● Directions for this task
Retype, exactly and only, each line from the one containing "- Social Commentary" to the end of the records below.
^^^^
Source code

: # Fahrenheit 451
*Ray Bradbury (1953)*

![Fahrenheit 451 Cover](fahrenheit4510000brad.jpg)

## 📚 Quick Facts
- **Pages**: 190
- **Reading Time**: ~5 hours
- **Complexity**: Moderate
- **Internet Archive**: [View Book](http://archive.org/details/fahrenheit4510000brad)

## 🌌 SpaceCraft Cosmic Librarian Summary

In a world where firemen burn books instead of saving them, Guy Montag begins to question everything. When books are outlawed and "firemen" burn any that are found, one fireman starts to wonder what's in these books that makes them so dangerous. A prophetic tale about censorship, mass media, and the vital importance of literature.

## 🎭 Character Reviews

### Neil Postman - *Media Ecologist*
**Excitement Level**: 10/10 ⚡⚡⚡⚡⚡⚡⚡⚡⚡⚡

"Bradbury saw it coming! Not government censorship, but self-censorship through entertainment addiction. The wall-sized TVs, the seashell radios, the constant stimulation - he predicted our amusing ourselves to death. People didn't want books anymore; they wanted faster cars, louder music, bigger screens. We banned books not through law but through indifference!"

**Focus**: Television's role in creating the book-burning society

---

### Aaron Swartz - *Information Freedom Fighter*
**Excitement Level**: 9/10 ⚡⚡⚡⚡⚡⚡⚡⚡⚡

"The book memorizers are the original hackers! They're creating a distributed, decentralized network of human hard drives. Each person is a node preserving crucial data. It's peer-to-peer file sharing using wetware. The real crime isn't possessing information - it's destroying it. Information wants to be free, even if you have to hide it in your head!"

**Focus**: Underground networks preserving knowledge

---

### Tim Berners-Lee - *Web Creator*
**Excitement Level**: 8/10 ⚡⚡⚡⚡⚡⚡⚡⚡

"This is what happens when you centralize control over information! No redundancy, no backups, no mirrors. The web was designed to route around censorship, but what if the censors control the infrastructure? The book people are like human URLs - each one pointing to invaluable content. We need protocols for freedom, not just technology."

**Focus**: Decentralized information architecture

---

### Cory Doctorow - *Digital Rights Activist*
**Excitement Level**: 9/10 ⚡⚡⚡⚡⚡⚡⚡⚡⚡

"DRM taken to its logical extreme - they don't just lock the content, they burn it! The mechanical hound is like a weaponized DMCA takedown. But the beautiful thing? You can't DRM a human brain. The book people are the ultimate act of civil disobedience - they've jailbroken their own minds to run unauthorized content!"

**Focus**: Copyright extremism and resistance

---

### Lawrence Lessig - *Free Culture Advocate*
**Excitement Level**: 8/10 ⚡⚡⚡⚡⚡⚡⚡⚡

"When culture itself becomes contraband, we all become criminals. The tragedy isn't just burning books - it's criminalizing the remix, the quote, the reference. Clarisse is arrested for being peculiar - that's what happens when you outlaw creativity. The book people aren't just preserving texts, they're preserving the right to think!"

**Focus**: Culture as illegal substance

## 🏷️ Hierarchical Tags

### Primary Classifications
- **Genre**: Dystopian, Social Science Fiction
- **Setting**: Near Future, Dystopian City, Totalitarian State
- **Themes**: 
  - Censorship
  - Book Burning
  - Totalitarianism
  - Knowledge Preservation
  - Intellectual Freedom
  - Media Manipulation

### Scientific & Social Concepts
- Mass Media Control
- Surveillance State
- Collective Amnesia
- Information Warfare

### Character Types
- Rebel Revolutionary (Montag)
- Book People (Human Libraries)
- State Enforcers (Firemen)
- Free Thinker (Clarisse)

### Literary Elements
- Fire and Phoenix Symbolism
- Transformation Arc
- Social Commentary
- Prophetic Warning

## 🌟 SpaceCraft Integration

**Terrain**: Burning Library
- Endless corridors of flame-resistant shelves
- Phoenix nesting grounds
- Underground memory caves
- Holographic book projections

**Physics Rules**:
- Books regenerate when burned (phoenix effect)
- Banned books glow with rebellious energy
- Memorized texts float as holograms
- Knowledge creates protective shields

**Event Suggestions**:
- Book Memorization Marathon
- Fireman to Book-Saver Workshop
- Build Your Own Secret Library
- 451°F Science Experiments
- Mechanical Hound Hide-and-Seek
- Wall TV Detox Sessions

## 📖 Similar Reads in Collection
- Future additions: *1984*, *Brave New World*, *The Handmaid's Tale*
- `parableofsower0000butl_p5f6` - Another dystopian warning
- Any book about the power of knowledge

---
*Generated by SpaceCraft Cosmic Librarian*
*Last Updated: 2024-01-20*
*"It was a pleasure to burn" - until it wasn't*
^^^^
● Problem solution
- Social Commentary
- Prophetic Warning

## 🌟 SpaceCraft Integration

**Terrain**: Burning Library
- Endless corridors of flame-resistant shelves
- Phoenix nesting grounds
- Underground memory caves
- Holographic book projections

**Physics Rules**:
- Books regenerate when burned (phoenix effect)
- Banned books glow with rebellious energy
- Memorized texts float as holograms
- Knowledge creates protective shields

**Event Suggestions**:
- Book Memorization Marathon
- Fireman to Book-Saver Workshop
- Build Your Own Secret Library
- 451°F Science Experiments
- Mechanical Hound Hide-and-Seek
- Wall TV Detox Sessions

## 📖 Similar Reads in Collection
- Future additions: *1984*, *Brave New World*, *The Handmaid's Tale*
- `parableofsower0000butl_p5f6` - Another dystopian warning
- Any book about the power of knowledge

---
*Generated by SpaceCraft Cosmic Librarian*
*Last Updated: 2024-01-20*
*"It was a pleasure to burn" - until it wasn't*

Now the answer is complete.